[Records provided Boundary: Start]
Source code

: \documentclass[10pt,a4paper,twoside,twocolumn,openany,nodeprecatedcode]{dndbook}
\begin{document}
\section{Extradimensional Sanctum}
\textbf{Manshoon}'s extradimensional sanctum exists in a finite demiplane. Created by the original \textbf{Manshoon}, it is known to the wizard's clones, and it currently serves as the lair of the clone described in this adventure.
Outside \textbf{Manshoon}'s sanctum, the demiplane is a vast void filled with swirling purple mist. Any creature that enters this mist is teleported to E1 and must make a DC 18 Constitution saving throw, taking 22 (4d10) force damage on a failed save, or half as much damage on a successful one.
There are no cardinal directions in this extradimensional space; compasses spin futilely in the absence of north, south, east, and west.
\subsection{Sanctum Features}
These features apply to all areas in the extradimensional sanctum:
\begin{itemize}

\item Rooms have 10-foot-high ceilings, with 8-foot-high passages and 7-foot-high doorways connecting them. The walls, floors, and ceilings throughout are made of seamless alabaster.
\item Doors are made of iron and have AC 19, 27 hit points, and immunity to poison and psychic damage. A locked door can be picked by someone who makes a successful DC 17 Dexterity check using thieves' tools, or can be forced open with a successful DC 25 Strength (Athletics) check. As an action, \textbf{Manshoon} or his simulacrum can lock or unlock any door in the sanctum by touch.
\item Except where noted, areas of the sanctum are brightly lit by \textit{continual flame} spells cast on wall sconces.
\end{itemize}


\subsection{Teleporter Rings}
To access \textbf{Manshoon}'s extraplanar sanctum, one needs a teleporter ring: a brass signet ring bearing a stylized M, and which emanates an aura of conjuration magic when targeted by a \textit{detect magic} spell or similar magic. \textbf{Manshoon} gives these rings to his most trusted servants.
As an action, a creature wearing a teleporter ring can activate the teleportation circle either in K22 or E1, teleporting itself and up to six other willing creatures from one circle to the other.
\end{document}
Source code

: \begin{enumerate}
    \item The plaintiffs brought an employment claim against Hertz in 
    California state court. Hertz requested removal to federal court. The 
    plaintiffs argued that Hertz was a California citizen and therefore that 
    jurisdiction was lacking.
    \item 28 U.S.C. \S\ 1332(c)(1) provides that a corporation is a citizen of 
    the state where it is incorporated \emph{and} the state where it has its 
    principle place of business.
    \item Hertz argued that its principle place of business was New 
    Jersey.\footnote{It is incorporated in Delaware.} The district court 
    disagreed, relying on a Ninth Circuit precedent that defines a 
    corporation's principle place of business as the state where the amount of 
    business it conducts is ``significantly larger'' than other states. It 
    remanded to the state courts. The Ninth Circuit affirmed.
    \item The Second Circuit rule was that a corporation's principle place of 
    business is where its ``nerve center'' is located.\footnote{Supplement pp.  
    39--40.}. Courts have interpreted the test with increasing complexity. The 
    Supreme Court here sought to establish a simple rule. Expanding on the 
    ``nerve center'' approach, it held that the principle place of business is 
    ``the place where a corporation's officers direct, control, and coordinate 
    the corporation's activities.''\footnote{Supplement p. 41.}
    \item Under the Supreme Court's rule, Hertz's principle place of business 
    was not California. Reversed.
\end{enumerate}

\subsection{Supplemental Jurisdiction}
[Records provided Boundary: End]
● Work item:
Reproduce the entries exactly, dropping nothing.

● Problem solution:
Source code

: \documentclass[10pt,a4paper,twoside,twocolumn,openany,nodeprecatedcode]{dndbook}
\begin{document}
\section{Extradimensional Sanctum}
\textbf{Manshoon}'s extradimensional sanctum exists in a finite demiplane. Created by the original \textbf{Manshoon}, it is known to the wizard's clones, and it currently serves as the lair of the clone described in this adventure.
Outside \textbf{Manshoon}'s sanctum, the demiplane is a vast void filled with swirling purple mist. Any creature that enters this mist is teleported to E1 and must make a DC 18 Constitution saving throw, taking 22 (4d10) force damage on a failed save, or half as much damage on a successful one.
There are no cardinal directions in this extradimensional space; compasses spin futilely in the absence of north, south, east, and west.
\subsection{Sanctum Features}
These features apply to all areas in the extradimensional sanctum:
\begin{itemize}

\item Rooms have 10-foot-high ceilings, with 8-foot-high passages and 7-foot-high doorways connecting them. The walls, floors, and ceilings throughout are made of seamless alabaster.
\item Doors are made of iron and have AC 19, 27 hit points, and immunity to poison and psychic damage. A locked door can be picked by someone who makes a successful DC 17 Dexterity check using thieves' tools, or can be forced open with a successful DC 25 Strength (Athletics) check. As an action, \textbf{Manshoon} or his simulacrum can lock or unlock any door in the sanctum by touch.
\item Except where noted, areas of the sanctum are brightly lit by \textit{continual flame} spells cast on wall sconces.
\end{itemize}


\subsection{Teleporter Rings}
To access \textbf{Manshoon}'s extraplanar sanctum, one needs a teleporter ring: a brass signet ring bearing a stylized M, and which emanates an aura of conjuration magic when targeted by a \textit{detect magic} spell or similar magic. \textbf{Manshoon} gives these rings to his most trusted servants.
As an action, a creature wearing a teleporter ring can activate the teleportation circle either in K22 or E1, teleporting itself and up to six other willing creatures from one circle to the other.
\end{document}
Source code

: \begin{enumerate}
    \item The plaintiffs brought an employment claim against Hertz in 
    California state court. Hertz requested removal to federal court. The 
    plaintiffs argued that Hertz was a California citizen and therefore that 
    jurisdiction was lacking.
    \item 28 U.S.C. \S\ 1332(c)(1) provides that a corporation is a citizen of 
    the state where it is incorporated \emph{and} the state where it has its 
    principle place of business.
    \item Hertz argued that its principle place of business was New 
    Jersey.\footnote{It is incorporated in Delaware.} The district court 
    disagreed, relying on a Ninth Circuit precedent that defines a 
    corporation's principle place of business as the state where the amount of 
    business it conducts is ``significantly larger'' than other states. It 
    remanded to the state courts. The Ninth Circuit affirmed.
    \item The Second Circuit rule was that a corporation's principle place of 
    business is where its ``nerve center'' is located.\footnote{Supplement pp.  
    39--40.}. Courts have interpreted the test with increasing complexity. The 
    Supreme Court here sought to establish a simple rule. Expanding on the 
    ``nerve center'' approach, it held that the principle place of business is 
    ``the place where a corporation's officers direct, control, and coordinate 
    the corporation's activities.''\footnote{Supplement p. 41.}
    \item Under the Supreme Court's rule, Hertz's principle place of business 
    was not California. Reversed.
\end{enumerate}

\subsection{Supplemental Jurisdiction}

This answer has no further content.